Only twice in the past 10 years has precipitation in the Rim country been normal or above.
That's an important fact to keep in mind as yet another winter storm system drenches us with a mix of rain, snow, mud, leaky roofs, flooding, closed crossings and various other unpleasantries.
You may be miserable. You may be fed up with it all. You may be praying for a little sunshine.
Just remember: until we have a few solid years in a row like last year -- when we exceeded normal precipitation of 22 inches by a little more than 10 percent -- we are still somewhere within the confines of a protracted drought of undetermined length and severity.
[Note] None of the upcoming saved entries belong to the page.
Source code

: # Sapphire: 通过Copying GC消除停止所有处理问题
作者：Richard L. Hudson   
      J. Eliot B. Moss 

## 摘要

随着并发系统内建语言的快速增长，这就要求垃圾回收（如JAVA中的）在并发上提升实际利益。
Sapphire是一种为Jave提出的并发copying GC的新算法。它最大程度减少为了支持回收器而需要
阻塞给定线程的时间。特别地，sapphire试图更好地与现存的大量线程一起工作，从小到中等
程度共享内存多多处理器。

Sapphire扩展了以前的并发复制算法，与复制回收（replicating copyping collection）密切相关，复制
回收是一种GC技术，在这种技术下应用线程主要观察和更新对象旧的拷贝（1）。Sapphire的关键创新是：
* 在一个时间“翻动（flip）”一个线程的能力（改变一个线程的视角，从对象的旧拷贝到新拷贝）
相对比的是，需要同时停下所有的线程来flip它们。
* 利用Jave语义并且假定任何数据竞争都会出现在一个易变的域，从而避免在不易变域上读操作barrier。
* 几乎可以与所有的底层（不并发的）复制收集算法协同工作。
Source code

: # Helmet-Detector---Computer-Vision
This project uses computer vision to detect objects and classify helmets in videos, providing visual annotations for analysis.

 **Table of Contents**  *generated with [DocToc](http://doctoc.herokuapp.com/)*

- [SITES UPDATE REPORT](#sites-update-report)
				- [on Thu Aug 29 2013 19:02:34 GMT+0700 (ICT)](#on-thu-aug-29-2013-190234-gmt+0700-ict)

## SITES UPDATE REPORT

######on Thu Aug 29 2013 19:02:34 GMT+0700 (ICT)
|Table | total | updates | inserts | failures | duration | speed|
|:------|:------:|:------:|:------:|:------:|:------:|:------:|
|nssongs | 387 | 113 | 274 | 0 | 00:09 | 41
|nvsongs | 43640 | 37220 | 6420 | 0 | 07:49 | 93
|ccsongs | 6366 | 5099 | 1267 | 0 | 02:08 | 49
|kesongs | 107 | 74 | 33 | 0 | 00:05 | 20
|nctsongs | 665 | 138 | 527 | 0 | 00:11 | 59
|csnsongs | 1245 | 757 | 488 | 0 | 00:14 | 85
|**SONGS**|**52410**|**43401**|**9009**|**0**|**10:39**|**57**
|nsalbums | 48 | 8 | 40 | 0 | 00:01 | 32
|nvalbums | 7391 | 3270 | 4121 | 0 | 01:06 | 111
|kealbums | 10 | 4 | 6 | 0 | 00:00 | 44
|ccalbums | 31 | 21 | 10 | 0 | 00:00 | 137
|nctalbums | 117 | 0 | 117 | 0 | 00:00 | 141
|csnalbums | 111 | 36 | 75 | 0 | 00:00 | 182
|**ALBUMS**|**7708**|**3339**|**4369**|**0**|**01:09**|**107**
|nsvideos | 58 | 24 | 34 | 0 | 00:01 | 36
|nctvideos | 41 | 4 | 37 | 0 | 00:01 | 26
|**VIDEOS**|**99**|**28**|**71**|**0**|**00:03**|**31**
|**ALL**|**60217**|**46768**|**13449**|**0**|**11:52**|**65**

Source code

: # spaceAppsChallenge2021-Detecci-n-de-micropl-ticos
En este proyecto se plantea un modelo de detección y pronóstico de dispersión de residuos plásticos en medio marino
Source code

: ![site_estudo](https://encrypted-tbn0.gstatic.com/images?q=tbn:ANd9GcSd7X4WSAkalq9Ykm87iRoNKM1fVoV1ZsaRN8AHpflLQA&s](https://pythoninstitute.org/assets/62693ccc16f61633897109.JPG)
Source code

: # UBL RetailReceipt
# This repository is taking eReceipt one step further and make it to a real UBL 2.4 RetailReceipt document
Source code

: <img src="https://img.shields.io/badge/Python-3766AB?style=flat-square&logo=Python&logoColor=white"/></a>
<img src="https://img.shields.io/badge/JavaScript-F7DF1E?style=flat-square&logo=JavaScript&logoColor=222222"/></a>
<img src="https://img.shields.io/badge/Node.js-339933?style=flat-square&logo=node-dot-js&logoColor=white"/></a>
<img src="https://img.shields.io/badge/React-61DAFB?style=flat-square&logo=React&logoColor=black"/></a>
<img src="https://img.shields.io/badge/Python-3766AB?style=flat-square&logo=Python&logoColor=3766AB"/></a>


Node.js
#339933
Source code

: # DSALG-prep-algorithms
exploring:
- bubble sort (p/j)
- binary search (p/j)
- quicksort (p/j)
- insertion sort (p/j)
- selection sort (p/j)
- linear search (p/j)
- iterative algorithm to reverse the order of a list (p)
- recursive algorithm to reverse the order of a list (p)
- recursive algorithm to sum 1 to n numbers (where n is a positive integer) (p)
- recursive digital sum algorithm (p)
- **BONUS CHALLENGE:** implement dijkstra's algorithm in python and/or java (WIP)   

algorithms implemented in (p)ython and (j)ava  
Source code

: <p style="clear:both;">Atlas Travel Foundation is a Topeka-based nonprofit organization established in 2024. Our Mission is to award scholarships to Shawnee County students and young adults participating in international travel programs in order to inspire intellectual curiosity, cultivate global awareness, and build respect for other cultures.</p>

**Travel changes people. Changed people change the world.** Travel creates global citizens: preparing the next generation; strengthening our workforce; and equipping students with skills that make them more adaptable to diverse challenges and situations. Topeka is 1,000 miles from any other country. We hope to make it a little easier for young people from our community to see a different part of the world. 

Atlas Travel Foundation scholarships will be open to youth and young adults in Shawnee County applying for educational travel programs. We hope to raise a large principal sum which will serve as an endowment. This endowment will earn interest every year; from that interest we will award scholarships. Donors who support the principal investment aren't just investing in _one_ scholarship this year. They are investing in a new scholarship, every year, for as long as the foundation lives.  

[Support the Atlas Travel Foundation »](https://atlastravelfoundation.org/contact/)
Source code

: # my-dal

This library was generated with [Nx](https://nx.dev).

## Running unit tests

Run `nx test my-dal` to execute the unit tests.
Will it happen? Could this finally be the turning point? Maybe, but not likely, according to Payson's leading water experts, Public Works Director Buzz Walker and Hydrologist Mike Ploughe.
"Typically you have a pretty wet period within the middle of a long-term dry cycle, so this could just be another one of those bumps within a dry cycle," Ploughe said.
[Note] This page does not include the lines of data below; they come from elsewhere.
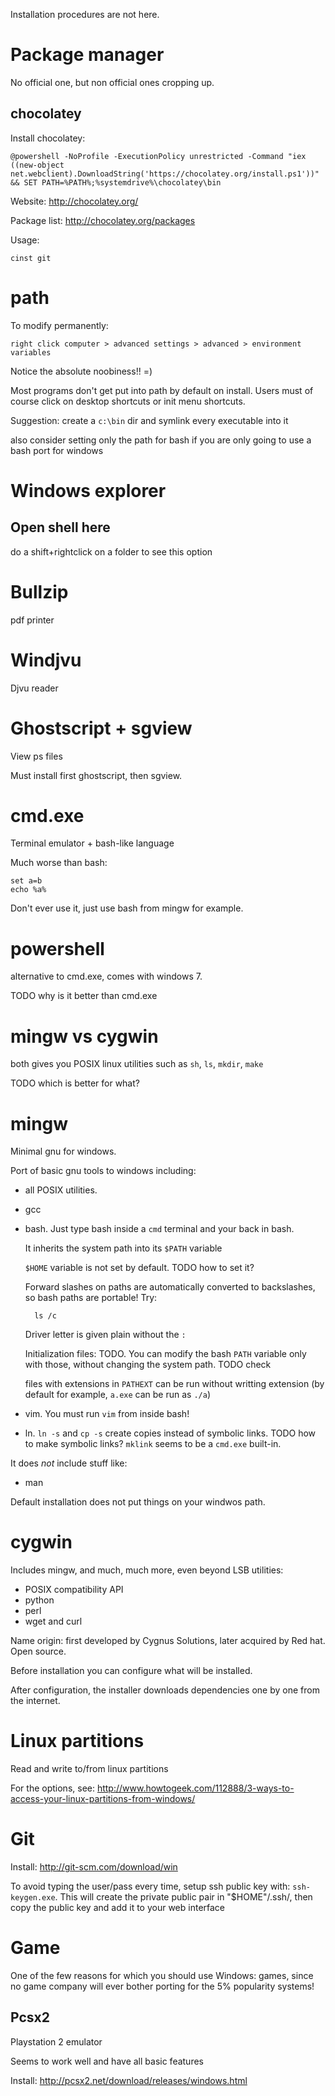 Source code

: Installation procedures are not here.

# Package manager

No official one, but non official ones cropping up.

## chocolatey

Install chocolatey:

    @powershell -NoProfile -ExecutionPolicy unrestricted -Command "iex ((new-object net.webclient).DownloadString('https://chocolatey.org/install.ps1'))" && SET PATH=%PATH%;%systemdrive%\chocolatey\bin

Website: <http://chocolatey.org/>

Package list: <http://chocolatey.org/packages>

Usage:

    cinst git

# path

To modify permanently:

    right click computer > advanced settings > advanced > environment variables

Notice the absolute noobiness!! =)

Most programs don't get put into path by default on install. Users must of course click on desktop shortcuts or init menu shortcuts.

Suggestion: create a `c:\bin` dir and symlink every executable into it

also consider setting only the path for bash if you are only going to use a bash port for windows

# Windows explorer

## Open shell here

do a shift+rightclick on a folder to see this option

# Bullzip

pdf printer

# Windjvu

Djvu reader

# Ghostscript + sgview

View ps files

Must install first ghostscript, then sgview.

# cmd.exe

Terminal emulator + bash-like language

Much worse than bash:

    set a=b
    echo %a%

Don't ever use it, just use bash from mingw for example.

# powershell

alternative to cmd.exe, comes with windows 7.

TODO why is it better than cmd.exe

# mingw vs cygwin 
both gives you POSIX linux utilities such as `sh`, `ls`, `mkdir`, `make`

TODO which is better for what?

# mingw

Minimal gnu for windows.

Port of basic gnu tools to windows including:

- all POSIX utilities.

- gcc

- bash. Just type bash inside a `cmd` terminal and your back in bash.

    It inherits the system path into its `$PATH` variable

    `$HOME` variable is not set by default. TODO how to set it?

    Forward slashes on paths are automatically converted to backslashes, so bash paths are portable! Try:

        ls /c

    Driver letter is given plain without the `:`

    Initialization files: TODO. You can modify the bash `PATH` variable only with those, without changing the system path. TODO check

    files with extensions in `PATHEXT` can be run without writting extension (by default for example, `a.exe` can be run as `./a`)

- vim. You must run `vim` from inside bash!

- ln. `ln -s` and `cp -s` create copies instead of symbolic links. TODO how to make symbolic links? `mklink` seems to be a `cmd.exe` built-in.

It does *not* include stuff like:

- man

Default installation does not put things on your windwos path.

# cygwin

Includes mingw, and much, much more, even beyond LSB utilities:

- POSIX compatibility API
- python
- perl
- wget and curl

Name origin: first developed by Cygnus Solutions, later acquired by Red hat. Open source.

Before installation you can configure what will be installed.

After configuration, the installer downloads dependencies one by one from the internet.

# Linux partitions

Read and write to/from linux partitions

For the options, see: <http://www.howtogeek.com/112888/3-ways-to-access-your-linux-partitions-from-windows/>

# Git

Install: <http://git-scm.com/download/win>

To avoid typing the user/pass every time, setup ssh public key with: `ssh-keygen.exe`. This will create the private public pair in "$HOME"/.ssh/, then copy the public key and add it to your web interface

# Game

One of the few reasons for which you should use Windows: games, since no game company will ever bother porting for the 5% popularity systems!

## Pcsx2

Playstation 2 emulator

Seems to work well and have all basic features

Install: <http://pcsx2.net/download/releases/windows.html>
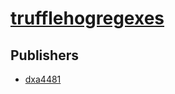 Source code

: # [trufflehogregexes](https://pypi.org/project/trufflehogregexes)



## Publishers
- [dxa4481](https://pypi.org/user/dxa4481)


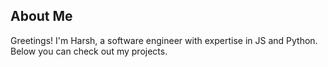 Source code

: ## About Me

Greetings! I'm Harsh, a software engineer with expertise in JS and Python. Below you can check out my projects.
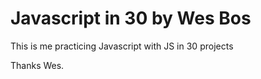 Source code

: # Javascript in 30 by Wes Bos

This is me practicing Javascript with JS in 30 projects

Thanks Wes.  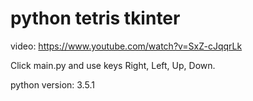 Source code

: ﻿# python tetris tkinter

video: https://www.youtube.com/watch?v=SxZ-cJqqrLk

Click main.py and use keys Right, Left, Up, Down.

python version: 3.5.1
Since Walker and Ploughe are primarily responsible for making sure something happens when you turn on a faucet, you certainly can understand why it's business as usual over at the water department. That means we are still at water conservation level 3 until the 2005 water status report in April gives them a big-picture look at where we stand relative to a year ago. That means no new grass, no hosing sidewalks and driveways, no watering native plants, no watering between 9 a.m. and 6 p.m., alternative day watering only, no car washing unless you own a high pressure washer, and no refilling of pools, spas or wading pools.
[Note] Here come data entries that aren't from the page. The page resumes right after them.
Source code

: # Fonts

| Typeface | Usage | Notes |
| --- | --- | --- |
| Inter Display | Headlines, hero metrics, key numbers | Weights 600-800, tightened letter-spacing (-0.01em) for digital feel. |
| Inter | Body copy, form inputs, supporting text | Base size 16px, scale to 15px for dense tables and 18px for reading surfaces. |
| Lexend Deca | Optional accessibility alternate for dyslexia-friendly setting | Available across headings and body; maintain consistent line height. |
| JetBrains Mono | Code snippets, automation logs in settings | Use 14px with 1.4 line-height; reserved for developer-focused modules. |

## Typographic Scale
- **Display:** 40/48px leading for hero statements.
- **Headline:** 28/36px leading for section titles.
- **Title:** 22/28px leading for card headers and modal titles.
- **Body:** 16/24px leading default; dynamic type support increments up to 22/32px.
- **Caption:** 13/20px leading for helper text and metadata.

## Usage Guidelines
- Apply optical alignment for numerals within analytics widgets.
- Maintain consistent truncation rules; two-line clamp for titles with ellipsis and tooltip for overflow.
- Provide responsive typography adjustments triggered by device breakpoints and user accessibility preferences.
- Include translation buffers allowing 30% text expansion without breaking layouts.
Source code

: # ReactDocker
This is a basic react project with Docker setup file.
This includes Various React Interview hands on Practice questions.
Most important, it means no fugitive water (water that runs off your property) and no wasting water (letting it run while you brush your teeth, for example).
Walker and Ploughe, with the support of the town council are doing exactly what they should be doing. And when and if Blue Ridge Reservoir water eases the situation, they are thinking about leaving the very same restrictions in place.
There will be public pressure to do otherwise, but we hope they stay the course.
So put on that rain slicker and do your best to slog on. But remember not to waste water.
No matter how wet it is outside, it's a small price to pay for the assurance that water comes out when you turn on the faucet.